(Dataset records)
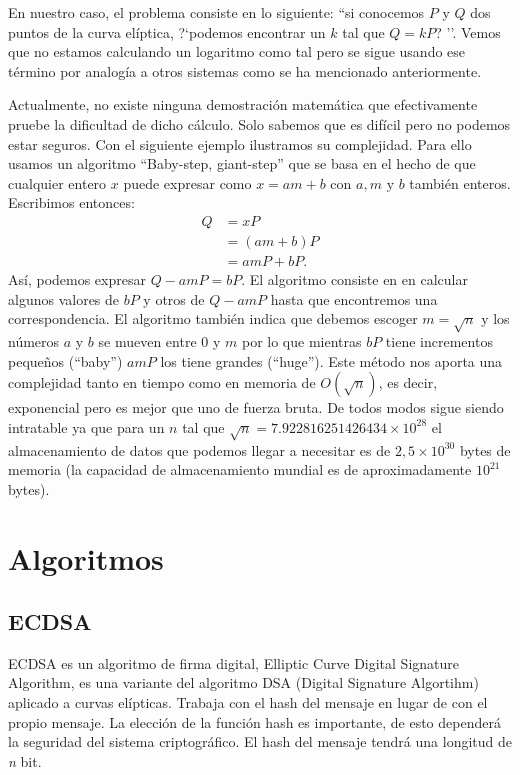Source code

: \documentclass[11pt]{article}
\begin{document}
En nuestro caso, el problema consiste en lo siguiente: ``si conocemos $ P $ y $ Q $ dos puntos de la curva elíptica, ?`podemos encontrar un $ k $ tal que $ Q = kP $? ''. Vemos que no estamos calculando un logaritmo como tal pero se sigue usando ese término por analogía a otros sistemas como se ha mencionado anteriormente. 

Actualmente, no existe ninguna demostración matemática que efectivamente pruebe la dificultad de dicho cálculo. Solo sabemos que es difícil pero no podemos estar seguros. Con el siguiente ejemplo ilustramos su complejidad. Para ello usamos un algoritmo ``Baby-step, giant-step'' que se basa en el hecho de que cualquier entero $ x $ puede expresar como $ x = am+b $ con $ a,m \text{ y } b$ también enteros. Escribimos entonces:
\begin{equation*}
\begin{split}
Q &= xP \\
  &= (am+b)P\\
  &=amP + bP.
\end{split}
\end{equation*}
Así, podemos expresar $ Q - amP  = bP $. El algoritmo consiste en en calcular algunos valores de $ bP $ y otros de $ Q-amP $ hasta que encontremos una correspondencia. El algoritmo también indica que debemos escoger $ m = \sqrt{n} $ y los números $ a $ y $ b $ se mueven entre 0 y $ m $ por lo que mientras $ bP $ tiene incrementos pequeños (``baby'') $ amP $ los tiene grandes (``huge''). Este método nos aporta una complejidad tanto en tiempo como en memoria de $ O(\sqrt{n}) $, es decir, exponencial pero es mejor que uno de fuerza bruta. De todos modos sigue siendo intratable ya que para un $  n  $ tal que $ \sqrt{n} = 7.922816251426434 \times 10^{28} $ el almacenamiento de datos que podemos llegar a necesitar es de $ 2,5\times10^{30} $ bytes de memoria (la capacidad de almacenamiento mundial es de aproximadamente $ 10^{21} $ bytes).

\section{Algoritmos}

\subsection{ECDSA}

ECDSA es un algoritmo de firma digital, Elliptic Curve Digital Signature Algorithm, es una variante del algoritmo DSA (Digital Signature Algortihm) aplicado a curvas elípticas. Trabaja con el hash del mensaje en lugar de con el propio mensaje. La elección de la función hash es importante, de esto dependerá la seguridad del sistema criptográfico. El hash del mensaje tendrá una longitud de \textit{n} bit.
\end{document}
...
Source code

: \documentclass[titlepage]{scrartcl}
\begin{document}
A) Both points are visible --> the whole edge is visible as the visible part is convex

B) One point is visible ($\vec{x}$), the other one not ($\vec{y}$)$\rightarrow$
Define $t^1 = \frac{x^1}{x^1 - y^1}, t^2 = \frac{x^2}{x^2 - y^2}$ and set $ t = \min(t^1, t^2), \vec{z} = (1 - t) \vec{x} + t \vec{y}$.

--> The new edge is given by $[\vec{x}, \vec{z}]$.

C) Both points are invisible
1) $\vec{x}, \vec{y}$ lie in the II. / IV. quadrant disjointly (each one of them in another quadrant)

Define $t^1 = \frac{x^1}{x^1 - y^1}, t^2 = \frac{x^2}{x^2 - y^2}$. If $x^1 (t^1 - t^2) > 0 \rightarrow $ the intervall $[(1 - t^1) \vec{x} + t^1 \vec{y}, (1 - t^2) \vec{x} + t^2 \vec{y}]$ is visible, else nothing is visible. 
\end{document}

> **ASSIGNMENT**
Every line in the records above with the string "expresar" in it should be shown.

> **EXERCISE RESPONSE**
Actualmente, no existe ninguna demostración matemática que efectivamente pruebe la dificultad de dicho cálculo. Solo sabemos que es difícil pero no podemos estar seguros. Con el siguiente ejemplo ilustramos su complejidad. Para ello usamos un algoritmo ``Baby-step, giant-step'' que se basa en el hecho de que cualquier entero $ x $ puede expresar como $ x = am+b $ con $ a,m \text{ y } b$ también enteros. Escribimos entonces:
Así, podemos expresar $ Q - amP  = bP $. El algoritmo consiste en en calcular algunos valores de $ bP $ y otros de $ Q-amP $ hasta que encontremos una correspondencia. El algoritmo también indica que debemos escoger $ m = \sqrt{n} $ y los números $ a $ y $ b $ se mueven entre 0 y $ m $ por lo que mientras $ bP $ tiene incrementos pequeños (``baby'') $ amP $ los tiene grandes (``huge''). Este método nos aporta una complejidad tanto en tiempo como en memoria de $ O(\sqrt{n}) $, es decir, exponencial pero es mejor que uno de fuerza bruta. De todos modos sigue siendo intratable ya que para un $  n  $ tal que $ \sqrt{n} = 7.922816251426434 \times 10^{28} $ el almacenamiento de datos que podemos llegar a necesitar es de $ 2,5\times10^{30} $ bytes de memoria (la capacidad de almacenamiento mundial es de aproximadamente $ 10^{21} $ bytes).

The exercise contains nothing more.